[Start of section]
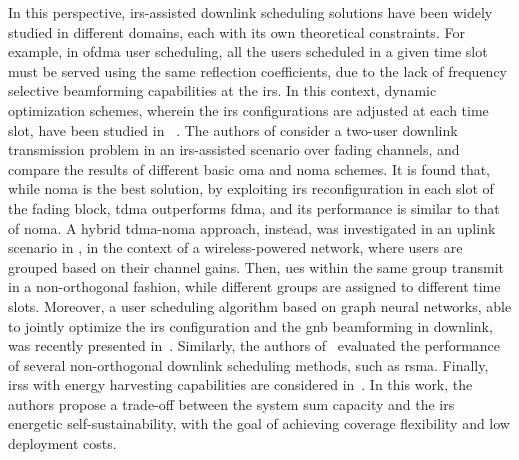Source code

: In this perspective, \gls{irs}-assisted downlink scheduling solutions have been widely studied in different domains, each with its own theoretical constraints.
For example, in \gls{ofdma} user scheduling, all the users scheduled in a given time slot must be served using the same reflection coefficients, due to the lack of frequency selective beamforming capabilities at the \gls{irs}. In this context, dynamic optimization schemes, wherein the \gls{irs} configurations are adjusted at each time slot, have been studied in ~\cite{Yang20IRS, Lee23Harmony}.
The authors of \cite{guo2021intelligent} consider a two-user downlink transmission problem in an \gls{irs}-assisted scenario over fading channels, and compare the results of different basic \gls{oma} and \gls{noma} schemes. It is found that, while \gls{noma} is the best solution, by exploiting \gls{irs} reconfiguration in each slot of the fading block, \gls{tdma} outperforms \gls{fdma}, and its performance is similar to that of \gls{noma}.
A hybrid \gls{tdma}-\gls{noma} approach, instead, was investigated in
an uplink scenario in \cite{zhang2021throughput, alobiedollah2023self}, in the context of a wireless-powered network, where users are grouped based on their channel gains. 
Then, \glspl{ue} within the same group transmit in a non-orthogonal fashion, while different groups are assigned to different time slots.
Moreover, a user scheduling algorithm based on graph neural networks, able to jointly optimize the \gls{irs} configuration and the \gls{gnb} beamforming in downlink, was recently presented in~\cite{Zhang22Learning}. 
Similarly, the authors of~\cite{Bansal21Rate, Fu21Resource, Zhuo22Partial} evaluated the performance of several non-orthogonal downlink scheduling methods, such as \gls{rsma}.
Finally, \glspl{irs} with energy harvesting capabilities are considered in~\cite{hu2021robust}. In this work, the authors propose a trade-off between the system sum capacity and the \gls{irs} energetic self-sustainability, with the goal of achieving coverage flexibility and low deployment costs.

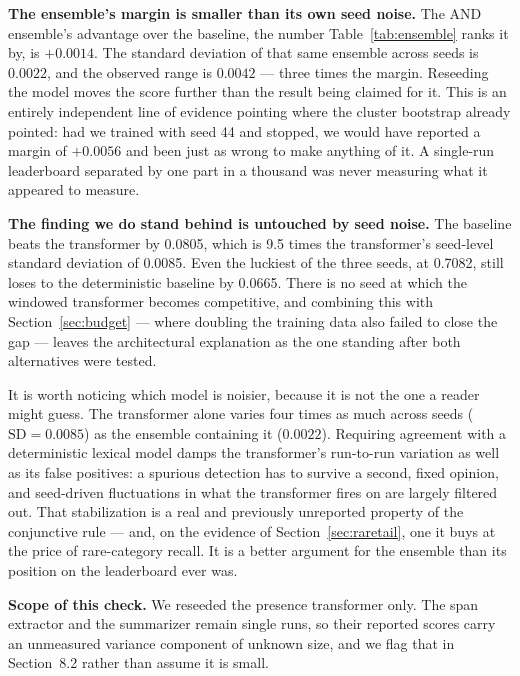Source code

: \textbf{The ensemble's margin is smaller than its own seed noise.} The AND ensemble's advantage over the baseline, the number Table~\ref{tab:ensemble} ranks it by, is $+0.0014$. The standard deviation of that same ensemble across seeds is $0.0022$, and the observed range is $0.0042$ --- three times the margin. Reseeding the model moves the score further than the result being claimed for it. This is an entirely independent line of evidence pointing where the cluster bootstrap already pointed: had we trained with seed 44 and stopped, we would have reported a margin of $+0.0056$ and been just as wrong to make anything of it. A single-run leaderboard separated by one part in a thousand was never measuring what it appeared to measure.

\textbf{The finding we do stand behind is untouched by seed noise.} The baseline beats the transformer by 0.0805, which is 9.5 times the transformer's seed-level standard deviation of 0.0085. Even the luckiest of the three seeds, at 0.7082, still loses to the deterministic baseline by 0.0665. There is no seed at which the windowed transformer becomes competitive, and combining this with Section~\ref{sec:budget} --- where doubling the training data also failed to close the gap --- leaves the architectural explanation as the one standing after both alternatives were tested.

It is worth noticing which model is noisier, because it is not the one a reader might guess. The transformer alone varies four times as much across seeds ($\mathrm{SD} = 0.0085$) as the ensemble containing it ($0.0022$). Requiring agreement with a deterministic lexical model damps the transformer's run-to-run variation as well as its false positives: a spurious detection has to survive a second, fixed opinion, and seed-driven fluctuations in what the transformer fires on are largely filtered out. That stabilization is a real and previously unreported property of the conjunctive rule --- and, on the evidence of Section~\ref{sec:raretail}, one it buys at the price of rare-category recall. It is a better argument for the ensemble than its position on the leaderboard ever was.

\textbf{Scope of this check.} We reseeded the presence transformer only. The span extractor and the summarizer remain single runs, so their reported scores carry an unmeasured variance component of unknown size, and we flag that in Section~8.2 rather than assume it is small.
[End of section]
WHAT IS NEEDED: Your copy of the data should match it exactly, apart from the images, which are omitted.

EXERCISE RESPONSE:
Source code

: In this perspective, \gls{irs}-assisted downlink scheduling solutions have been widely studied in different domains, each with its own theoretical constraints.
For example, in \gls{ofdma} user scheduling, all the users scheduled in a given time slot must be served using the same reflection coefficients, due to the lack of frequency selective beamforming capabilities at the \gls{irs}. In this context, dynamic optimization schemes, wherein the \gls{irs} configurations are adjusted at each time slot, have been studied in ~\cite{Yang20IRS, Lee23Harmony}.
The authors of \cite{guo2021intelligent} consider a two-user downlink transmission problem in an \gls{irs}-assisted scenario over fading channels, and compare the results of different basic \gls{oma} and \gls{noma} schemes. It is found that, while \gls{noma} is the best solution, by exploiting \gls{irs} reconfiguration in each slot of the fading block, \gls{tdma} outperforms \gls{fdma}, and its performance is similar to that of \gls{noma}.
A hybrid \gls{tdma}-\gls{noma} approach, instead, was investigated in
an uplink scenario in \cite{zhang2021throughput, alobiedollah2023self}, in the context of a wireless-powered network, where users are grouped based on their channel gains. 
Then, \glspl{ue} within the same group transmit in a non-orthogonal fashion, while different groups are assigned to different time slots.
Moreover, a user scheduling algorithm based on graph neural networks, able to jointly optimize the \gls{irs} configuration and the \gls{gnb} beamforming in downlink, was recently presented in~\cite{Zhang22Learning}. 
Similarly, the authors of~\cite{Bansal21Rate, Fu21Resource, Zhuo22Partial} evaluated the performance of several non-orthogonal downlink scheduling methods, such as \gls{rsma}.
Finally, \glspl{irs} with energy harvesting capabilities are considered in~\cite{hu2021robust}. In this work, the authors propose a trade-off between the system sum capacity and the \gls{irs} energetic self-sustainability, with the goal of achieving coverage flexibility and low deployment costs.

Source code

: \textbf{The ensemble's margin is smaller than its own seed noise.} The AND ensemble's advantage over the baseline, the number Table~\ref{tab:ensemble} ranks it by, is $+0.0014$. The standard deviation of that same ensemble across seeds is $0.0022$, and the observed range is $0.0042$ --- three times the margin. Reseeding the model moves the score further than the result being claimed for it. This is an entirely independent line of evidence pointing where the cluster bootstrap already pointed: had we trained with seed 44 and stopped, we would have reported a margin of $+0.0056$ and been just as wrong to make anything of it. A single-run leaderboard separated by one part in a thousand was never measuring what it appeared to measure.

\textbf{The finding we do stand behind is untouched by seed noise.} The baseline beats the transformer by 0.0805, which is 9.5 times the transformer's seed-level standard deviation of 0.0085. Even the luckiest of the three seeds, at 0.7082, still loses to the deterministic baseline by 0.0665. There is no seed at which the windowed transformer becomes competitive, and combining this with Section~\ref{sec:budget} --- where doubling the training data also failed to close the gap --- leaves the architectural explanation as the one standing after both alternatives were tested.

It is worth noticing which model is noisier, because it is not the one a reader might guess. The transformer alone varies four times as much across seeds ($\mathrm{SD} = 0.0085$) as the ensemble containing it ($0.0022$). Requiring agreement with a deterministic lexical model damps the transformer's run-to-run variation as well as its false positives: a spurious detection has to survive a second, fixed opinion, and seed-driven fluctuations in what the transformer fires on are largely filtered out. That stabilization is a real and previously unreported property of the conjunctive rule --- and, on the evidence of Section~\ref{sec:raretail}, one it buys at the price of rare-category recall. It is a better argument for the ensemble than its position on the leaderboard ever was.

\textbf{Scope of this check.} We reseeded the presence transformer only. The span extractor and the summarizer remain single runs, so their reported scores carry an unmeasured variance component of unknown size, and we flag that in Section~8.2 rather than assume it is small.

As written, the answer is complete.